Find the line with "Par conséquent, si" in the data below, then restate it and all remaining lines exactly, adding nothing.

:::

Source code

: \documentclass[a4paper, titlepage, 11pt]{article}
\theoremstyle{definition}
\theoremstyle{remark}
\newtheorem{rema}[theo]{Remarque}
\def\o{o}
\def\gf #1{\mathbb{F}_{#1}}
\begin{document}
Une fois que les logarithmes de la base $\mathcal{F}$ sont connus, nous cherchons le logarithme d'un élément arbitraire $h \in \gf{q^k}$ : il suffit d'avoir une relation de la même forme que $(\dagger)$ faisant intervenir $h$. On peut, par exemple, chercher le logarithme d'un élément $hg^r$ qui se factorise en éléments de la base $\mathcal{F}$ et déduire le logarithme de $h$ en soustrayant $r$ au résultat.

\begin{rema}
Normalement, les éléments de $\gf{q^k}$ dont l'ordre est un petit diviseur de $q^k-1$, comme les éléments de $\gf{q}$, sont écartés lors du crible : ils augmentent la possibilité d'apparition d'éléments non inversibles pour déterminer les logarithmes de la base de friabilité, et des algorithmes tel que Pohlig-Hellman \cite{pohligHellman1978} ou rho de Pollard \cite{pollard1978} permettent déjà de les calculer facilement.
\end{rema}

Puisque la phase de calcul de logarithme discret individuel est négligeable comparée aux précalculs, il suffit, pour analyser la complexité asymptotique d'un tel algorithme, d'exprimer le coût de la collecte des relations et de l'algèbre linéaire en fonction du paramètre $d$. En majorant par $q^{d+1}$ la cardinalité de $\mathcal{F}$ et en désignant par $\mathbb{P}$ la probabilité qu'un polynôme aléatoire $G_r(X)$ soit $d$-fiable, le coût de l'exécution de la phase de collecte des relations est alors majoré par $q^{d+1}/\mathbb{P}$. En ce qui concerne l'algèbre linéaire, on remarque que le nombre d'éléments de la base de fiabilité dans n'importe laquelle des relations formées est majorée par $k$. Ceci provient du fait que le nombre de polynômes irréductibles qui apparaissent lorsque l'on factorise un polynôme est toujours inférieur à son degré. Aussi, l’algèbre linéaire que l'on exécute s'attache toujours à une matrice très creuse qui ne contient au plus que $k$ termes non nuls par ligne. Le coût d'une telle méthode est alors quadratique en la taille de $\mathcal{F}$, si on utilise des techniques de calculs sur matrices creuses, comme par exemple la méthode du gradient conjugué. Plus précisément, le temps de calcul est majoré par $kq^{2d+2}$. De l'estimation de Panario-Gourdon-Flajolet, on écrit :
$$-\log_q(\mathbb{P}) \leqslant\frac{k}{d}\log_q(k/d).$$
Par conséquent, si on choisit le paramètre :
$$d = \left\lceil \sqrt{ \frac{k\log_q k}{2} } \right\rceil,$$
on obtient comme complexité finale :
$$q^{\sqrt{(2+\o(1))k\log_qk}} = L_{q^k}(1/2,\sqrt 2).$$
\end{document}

:::

## ANSWER TO THIS EXERCISE
Par conséquent, si on choisit le paramètre :
$$d = \left\lceil \sqrt{ \frac{k\log_q k}{2} } \right\rceil,$$
on obtient comme complexité finale :
$$q^{\sqrt{(2+\o(1))k\log_qk}} = L_{q^k}(1/2,\sqrt 2).$$
\end{document}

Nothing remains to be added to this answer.